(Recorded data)
■ ■ ■ ■ ■ ■ ■
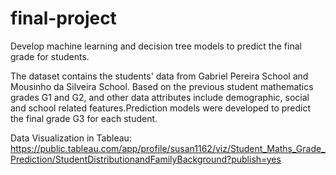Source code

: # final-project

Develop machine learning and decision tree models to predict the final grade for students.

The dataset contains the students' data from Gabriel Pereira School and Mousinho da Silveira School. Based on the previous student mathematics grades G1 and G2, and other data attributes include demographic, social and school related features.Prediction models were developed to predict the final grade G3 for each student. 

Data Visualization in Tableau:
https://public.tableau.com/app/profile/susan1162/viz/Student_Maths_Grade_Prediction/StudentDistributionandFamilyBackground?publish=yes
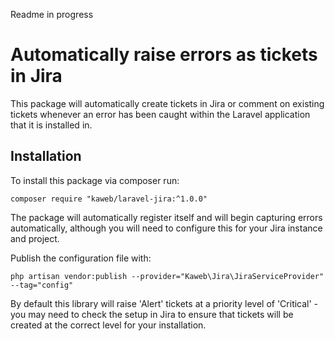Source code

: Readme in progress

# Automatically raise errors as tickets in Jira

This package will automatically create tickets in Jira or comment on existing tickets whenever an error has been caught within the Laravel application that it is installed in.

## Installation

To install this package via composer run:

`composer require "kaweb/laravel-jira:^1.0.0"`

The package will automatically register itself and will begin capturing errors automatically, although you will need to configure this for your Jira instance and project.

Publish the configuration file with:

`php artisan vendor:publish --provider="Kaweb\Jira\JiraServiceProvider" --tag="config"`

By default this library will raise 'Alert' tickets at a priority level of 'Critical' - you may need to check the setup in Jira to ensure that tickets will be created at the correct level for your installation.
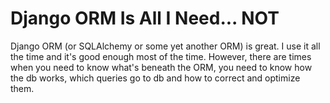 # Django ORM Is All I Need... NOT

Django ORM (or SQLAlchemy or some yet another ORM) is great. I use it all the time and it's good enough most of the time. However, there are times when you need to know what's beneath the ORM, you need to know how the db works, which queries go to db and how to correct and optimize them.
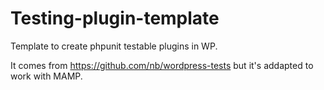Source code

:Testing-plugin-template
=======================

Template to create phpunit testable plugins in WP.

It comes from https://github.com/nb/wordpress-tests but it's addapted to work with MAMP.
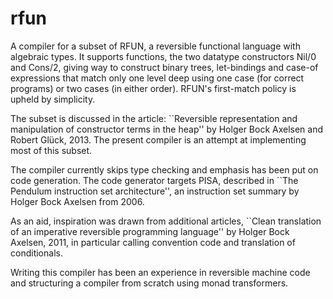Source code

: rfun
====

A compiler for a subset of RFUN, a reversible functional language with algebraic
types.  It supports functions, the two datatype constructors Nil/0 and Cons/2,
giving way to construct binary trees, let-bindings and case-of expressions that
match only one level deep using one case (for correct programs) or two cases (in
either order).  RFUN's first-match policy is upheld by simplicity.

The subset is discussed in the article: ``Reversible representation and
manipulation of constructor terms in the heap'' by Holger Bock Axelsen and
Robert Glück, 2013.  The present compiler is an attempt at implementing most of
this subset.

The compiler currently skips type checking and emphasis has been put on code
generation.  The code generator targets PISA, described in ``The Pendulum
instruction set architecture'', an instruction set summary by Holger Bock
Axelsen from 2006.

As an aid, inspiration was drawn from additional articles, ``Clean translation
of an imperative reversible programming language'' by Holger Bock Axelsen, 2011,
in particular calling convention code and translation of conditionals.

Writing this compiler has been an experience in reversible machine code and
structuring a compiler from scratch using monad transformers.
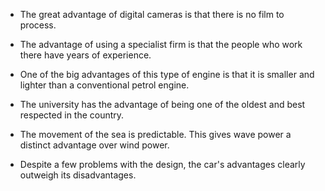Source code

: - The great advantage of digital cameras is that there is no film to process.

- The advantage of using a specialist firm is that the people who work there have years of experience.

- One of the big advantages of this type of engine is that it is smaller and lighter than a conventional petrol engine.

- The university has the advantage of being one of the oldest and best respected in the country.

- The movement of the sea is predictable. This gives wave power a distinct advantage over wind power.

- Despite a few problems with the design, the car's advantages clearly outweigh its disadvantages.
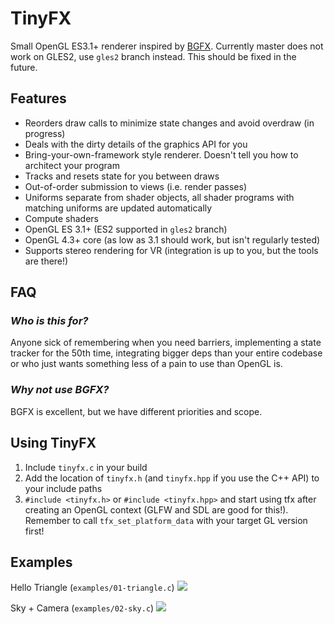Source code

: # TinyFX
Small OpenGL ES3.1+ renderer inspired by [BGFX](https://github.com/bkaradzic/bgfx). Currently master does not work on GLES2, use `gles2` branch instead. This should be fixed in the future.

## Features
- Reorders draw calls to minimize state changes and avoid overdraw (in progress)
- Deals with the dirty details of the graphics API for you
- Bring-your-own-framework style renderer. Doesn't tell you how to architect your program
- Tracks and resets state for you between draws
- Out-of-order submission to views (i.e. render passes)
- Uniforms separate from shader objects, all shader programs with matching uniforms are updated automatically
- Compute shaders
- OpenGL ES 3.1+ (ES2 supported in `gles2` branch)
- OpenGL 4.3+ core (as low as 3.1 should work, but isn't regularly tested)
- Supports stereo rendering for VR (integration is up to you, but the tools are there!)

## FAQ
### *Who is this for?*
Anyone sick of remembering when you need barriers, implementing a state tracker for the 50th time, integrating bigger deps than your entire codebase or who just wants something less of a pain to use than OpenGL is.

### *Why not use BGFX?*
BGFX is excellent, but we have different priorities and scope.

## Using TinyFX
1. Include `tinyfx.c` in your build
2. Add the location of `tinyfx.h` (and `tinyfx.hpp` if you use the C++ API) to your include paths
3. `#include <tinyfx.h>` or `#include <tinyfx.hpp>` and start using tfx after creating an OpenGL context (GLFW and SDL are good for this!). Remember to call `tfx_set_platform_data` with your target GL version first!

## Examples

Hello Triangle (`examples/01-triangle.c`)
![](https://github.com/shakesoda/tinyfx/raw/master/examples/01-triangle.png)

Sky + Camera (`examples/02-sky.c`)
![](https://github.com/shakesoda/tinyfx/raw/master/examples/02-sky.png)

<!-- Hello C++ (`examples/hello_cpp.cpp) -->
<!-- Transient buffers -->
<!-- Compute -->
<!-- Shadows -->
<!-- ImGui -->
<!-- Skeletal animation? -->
■ ■ ■ ■ ■ ■ ■
Work item: Would you retype exactly the lines above, from the line with "- Tracks and" to the line with "- Compute shaders", with both end lines kept and nothing more?

Solution for this task:
- Tracks and resets state for you between draws
- Out-of-order submission to views (i.e. render passes)
- Uniforms separate from shader objects, all shader programs with matching uniforms are updated automatically
- Compute shaders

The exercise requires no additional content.